◆ Work item
Go through the data below and gather each line containing "width".

(Task inputs)

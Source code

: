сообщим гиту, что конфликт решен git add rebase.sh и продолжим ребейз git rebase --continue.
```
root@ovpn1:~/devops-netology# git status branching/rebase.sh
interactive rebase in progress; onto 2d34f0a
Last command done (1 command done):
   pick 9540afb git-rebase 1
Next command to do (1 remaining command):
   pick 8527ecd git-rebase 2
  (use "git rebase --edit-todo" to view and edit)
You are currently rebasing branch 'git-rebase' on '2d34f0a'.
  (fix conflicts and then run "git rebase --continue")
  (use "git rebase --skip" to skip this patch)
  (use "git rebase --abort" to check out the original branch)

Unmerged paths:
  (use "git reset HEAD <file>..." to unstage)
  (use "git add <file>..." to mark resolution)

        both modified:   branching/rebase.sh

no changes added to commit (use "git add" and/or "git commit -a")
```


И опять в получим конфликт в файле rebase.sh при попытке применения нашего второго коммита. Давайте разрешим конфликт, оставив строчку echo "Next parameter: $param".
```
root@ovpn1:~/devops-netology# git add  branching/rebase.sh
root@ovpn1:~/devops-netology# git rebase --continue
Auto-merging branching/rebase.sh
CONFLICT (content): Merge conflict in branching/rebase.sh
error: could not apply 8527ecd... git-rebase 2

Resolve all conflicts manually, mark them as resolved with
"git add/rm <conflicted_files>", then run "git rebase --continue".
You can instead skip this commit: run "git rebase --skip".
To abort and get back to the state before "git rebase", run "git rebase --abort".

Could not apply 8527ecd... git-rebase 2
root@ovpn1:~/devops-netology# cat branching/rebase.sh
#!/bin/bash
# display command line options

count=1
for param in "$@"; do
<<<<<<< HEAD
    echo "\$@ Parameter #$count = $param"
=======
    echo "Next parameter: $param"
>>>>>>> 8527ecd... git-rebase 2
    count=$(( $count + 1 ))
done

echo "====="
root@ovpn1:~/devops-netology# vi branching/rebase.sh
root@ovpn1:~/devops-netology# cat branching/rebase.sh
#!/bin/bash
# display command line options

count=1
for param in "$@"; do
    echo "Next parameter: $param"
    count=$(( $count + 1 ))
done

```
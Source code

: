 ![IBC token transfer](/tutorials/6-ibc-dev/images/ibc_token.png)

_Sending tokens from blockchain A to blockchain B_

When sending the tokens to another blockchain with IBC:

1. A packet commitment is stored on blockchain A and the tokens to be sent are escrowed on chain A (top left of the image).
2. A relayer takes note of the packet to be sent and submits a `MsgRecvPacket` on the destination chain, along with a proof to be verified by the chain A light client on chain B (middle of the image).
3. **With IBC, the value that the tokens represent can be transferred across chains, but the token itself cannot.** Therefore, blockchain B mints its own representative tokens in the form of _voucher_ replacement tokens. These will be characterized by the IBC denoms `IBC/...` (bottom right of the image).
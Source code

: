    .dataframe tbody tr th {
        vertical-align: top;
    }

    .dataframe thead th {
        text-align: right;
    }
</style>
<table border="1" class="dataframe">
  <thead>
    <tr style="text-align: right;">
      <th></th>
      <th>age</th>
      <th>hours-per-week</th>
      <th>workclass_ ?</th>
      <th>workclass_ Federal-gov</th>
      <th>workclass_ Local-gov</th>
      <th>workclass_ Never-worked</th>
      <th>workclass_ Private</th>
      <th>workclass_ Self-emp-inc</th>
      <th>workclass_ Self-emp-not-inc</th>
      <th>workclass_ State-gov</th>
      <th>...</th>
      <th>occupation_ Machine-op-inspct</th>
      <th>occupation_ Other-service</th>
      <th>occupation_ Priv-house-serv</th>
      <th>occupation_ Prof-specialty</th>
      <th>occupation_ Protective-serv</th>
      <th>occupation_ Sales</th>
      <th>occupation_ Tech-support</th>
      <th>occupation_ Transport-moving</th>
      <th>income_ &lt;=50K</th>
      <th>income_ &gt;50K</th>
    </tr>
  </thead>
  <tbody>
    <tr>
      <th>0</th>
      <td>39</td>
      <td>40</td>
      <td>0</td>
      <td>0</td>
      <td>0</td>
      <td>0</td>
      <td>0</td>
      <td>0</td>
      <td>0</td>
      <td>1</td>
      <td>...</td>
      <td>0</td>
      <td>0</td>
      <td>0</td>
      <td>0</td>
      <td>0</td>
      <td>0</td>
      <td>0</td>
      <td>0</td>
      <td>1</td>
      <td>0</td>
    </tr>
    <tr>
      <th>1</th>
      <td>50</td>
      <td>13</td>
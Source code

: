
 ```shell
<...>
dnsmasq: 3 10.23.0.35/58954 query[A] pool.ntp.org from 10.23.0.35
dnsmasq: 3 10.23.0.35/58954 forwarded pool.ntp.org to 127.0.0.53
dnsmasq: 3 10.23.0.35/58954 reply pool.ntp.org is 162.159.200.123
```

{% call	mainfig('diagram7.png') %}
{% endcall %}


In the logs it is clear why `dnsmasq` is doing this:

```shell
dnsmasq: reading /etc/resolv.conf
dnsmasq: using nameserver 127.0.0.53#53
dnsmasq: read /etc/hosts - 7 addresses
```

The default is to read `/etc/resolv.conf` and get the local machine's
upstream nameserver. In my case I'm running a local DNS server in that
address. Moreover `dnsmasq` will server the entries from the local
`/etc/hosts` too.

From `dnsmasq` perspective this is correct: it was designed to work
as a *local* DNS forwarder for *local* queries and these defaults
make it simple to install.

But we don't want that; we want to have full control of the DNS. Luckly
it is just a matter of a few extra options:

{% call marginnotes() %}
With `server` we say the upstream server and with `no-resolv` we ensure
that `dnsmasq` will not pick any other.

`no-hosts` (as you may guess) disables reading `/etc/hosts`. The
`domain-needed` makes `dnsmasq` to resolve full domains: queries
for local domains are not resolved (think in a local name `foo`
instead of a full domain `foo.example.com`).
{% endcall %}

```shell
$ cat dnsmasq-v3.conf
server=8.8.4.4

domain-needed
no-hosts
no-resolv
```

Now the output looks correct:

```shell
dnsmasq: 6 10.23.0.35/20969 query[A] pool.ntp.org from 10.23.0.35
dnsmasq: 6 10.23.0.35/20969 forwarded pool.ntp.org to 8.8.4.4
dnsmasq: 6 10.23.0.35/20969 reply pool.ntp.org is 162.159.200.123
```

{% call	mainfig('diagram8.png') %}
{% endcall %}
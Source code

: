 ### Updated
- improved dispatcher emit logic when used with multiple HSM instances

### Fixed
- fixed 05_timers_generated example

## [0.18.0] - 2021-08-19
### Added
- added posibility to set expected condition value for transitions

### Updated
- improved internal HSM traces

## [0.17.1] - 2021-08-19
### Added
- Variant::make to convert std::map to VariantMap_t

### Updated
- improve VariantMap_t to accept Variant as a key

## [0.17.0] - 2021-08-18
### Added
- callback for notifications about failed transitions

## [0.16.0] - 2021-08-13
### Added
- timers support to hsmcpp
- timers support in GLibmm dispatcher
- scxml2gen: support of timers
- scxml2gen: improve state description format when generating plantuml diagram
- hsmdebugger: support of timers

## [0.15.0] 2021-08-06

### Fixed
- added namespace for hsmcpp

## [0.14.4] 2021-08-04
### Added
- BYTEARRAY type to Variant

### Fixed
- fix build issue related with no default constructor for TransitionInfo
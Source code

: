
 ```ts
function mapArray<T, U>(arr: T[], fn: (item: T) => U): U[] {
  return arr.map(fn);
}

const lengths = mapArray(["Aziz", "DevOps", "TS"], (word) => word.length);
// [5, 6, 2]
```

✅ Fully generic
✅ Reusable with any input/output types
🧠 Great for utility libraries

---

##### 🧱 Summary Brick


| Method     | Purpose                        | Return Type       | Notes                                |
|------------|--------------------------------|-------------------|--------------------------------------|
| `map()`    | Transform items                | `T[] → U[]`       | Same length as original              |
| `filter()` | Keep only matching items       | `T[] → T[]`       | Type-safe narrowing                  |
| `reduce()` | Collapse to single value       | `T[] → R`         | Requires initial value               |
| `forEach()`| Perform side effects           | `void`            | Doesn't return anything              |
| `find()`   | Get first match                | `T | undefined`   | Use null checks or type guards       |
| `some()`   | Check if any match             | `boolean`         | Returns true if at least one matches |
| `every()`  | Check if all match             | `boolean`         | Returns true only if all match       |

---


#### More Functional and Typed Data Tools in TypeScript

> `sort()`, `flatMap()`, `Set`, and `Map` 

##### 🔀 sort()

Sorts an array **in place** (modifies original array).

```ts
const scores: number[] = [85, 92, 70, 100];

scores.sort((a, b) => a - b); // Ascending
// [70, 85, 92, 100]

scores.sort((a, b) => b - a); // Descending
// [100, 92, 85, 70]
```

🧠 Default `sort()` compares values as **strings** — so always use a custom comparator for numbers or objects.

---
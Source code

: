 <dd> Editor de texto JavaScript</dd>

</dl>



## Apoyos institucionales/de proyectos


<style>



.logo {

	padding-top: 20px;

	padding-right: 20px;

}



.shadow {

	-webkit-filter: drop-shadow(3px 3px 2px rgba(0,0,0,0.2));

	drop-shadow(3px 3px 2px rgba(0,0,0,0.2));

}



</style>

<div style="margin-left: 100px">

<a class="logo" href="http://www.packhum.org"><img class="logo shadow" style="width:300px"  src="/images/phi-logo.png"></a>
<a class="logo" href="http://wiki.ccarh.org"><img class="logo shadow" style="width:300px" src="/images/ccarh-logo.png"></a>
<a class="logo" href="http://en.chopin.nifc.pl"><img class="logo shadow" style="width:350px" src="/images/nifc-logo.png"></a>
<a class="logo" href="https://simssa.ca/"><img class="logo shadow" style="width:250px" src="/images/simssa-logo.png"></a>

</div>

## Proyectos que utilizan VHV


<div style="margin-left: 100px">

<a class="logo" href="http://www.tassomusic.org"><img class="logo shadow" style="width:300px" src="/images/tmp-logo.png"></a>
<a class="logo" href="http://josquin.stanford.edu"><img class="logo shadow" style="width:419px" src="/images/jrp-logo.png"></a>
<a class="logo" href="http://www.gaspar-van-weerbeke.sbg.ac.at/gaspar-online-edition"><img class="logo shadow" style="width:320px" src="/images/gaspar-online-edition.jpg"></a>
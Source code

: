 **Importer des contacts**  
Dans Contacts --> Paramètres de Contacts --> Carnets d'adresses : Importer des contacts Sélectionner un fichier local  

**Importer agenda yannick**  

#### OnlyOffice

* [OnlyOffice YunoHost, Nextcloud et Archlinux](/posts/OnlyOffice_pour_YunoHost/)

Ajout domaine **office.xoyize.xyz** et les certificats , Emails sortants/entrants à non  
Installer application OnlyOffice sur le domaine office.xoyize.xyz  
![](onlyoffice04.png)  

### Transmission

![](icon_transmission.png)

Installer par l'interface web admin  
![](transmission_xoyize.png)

(End Task inputs)

◆ Completed task
<a class="logo" href="http://www.packhum.org"><img class="logo shadow" style="width:300px"  src="/images/phi-logo.png"></a>
<a class="logo" href="http://wiki.ccarh.org"><img class="logo shadow" style="width:300px" src="/images/ccarh-logo.png"></a>
<a class="logo" href="http://en.chopin.nifc.pl"><img class="logo shadow" style="width:350px" src="/images/nifc-logo.png"></a>
<a class="logo" href="https://simssa.ca/"><img class="logo shadow" style="width:250px" src="/images/simssa-logo.png"></a>
<a class="logo" href="http://www.tassomusic.org"><img class="logo shadow" style="width:300px" src="/images/tmp-logo.png"></a>
<a class="logo" href="http://josquin.stanford.edu"><img class="logo shadow" style="width:419px" src="/images/jrp-logo.png"></a>
<a class="logo" href="http://www.gaspar-van-weerbeke.sbg.ac.at/gaspar-online-edition"><img class="logo shadow" style="width:320px" src="/images/gaspar-online-edition.jpg"></a>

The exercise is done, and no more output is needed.